More Web freedom in China FTZ
CHINA'S first free-trade zone (FTZ) will allow access to Facebook, Twitter and other websites banned nationwide, in a rare exception to strict Internet controls, a Hong Kong newspaper reported yesterday.
The Shanghai FTZ, approved last month to boost competitiveness, will also lift a block imposed on The New York Times last year, the South China Morning Post said, citing unnamed government sources.
"In order to welcome foreign companies to invest and to let foreigners live and work happily in the FTZ, we must think about how we can make them feel at home," it quoted a source as saying.
"If they can't get onto Facebook or read The New York Times, they may wonder naturally how special the FTZ is compared with the rest of China."

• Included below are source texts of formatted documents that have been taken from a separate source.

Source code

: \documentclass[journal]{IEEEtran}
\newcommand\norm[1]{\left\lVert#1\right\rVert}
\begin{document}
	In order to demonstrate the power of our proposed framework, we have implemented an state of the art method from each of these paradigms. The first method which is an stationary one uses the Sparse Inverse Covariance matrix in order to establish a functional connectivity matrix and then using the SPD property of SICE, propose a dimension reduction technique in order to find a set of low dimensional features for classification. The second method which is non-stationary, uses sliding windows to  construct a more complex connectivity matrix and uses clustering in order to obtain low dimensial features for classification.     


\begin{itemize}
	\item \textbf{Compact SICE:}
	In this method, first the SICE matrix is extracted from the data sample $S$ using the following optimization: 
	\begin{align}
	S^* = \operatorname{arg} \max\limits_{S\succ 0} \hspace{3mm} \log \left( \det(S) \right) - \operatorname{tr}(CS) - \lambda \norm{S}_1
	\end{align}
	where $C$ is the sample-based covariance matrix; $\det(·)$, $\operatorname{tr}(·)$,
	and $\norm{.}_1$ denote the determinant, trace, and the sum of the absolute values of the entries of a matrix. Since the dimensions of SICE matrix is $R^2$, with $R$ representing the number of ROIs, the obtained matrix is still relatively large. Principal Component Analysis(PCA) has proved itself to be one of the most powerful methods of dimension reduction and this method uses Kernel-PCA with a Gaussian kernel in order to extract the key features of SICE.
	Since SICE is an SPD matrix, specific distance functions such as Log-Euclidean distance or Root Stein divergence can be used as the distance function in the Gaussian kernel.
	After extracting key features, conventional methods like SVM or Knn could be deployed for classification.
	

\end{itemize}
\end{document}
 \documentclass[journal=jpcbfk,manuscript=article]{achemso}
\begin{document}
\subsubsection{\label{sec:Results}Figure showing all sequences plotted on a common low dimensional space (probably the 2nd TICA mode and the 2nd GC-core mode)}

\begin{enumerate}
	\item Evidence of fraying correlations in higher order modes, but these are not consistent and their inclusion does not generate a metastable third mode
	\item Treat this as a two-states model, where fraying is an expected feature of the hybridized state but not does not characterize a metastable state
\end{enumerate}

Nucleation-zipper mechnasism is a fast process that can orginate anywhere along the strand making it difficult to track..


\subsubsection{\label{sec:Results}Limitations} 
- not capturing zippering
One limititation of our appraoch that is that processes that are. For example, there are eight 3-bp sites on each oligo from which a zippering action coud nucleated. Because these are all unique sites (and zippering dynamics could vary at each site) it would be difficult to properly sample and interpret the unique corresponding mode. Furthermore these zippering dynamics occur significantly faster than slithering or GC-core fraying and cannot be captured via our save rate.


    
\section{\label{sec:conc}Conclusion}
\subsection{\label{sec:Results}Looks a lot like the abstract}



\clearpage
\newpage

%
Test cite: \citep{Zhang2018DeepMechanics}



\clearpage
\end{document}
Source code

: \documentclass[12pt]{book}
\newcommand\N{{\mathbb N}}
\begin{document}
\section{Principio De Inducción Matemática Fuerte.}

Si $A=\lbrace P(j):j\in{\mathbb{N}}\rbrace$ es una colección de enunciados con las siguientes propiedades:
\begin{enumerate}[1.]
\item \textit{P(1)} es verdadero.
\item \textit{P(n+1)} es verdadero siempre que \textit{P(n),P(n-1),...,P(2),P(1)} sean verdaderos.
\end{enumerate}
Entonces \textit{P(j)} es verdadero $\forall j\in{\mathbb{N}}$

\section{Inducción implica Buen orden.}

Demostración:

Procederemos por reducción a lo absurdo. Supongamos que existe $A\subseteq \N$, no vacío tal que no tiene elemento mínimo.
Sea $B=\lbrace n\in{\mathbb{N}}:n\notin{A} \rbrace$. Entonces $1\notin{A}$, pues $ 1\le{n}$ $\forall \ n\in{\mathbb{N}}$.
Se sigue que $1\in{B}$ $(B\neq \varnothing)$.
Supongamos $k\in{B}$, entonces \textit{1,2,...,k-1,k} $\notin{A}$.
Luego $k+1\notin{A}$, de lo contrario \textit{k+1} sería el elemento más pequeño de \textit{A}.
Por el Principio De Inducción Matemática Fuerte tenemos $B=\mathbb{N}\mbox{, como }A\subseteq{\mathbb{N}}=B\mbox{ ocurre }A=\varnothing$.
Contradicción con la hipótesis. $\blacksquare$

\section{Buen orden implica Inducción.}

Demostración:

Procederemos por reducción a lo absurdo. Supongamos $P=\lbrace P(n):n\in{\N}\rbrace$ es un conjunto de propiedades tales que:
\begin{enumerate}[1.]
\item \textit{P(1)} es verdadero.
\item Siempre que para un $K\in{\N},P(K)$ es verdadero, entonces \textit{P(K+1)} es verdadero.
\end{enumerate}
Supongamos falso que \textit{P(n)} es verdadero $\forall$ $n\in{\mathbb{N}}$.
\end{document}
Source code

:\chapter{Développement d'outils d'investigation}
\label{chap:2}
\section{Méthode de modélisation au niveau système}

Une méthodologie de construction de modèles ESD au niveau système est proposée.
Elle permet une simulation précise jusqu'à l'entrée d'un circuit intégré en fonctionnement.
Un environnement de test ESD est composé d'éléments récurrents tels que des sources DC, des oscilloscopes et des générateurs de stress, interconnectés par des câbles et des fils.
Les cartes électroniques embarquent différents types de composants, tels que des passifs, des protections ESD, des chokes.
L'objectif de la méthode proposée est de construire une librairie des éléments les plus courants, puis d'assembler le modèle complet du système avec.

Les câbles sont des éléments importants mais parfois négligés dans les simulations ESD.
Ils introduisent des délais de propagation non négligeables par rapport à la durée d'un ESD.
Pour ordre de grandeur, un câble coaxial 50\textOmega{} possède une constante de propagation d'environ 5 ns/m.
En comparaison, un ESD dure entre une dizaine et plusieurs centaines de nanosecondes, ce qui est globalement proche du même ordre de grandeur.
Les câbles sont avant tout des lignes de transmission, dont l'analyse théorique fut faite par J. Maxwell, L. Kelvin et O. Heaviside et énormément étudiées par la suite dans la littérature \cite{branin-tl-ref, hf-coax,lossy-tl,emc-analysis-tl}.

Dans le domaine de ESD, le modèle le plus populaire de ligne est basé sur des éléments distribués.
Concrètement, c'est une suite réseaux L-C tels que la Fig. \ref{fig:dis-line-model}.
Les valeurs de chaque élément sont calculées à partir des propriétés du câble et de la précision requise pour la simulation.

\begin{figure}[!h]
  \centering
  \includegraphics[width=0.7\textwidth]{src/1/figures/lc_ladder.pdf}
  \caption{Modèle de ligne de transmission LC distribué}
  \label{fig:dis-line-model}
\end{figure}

The zone, set in China's commercial capital, would also allow foreign telecommunications firms to compete against state-owned counterparts in bidding for licences, the Post said.
The authorities in recent years banned popular social-media sites Facebook and Twitter, which were instrumental in the wave of uprisings that swept the Middle East and North Africa from late 2010, in what became known as the Arab Spring.
Last year, the authorities blocked The New York Times after it cited financial records showing relatives of former Chinese premier Wen Jiabao had controlled assets worth at least US$2.7 billion (S$3.4 billion) - a report that China branded a smear.
The Shanghai FTZ was approved by the State Council, or China's Cabinet, to try to establish a true international trade and finance centre, and push reforms of the world's second-largest economy.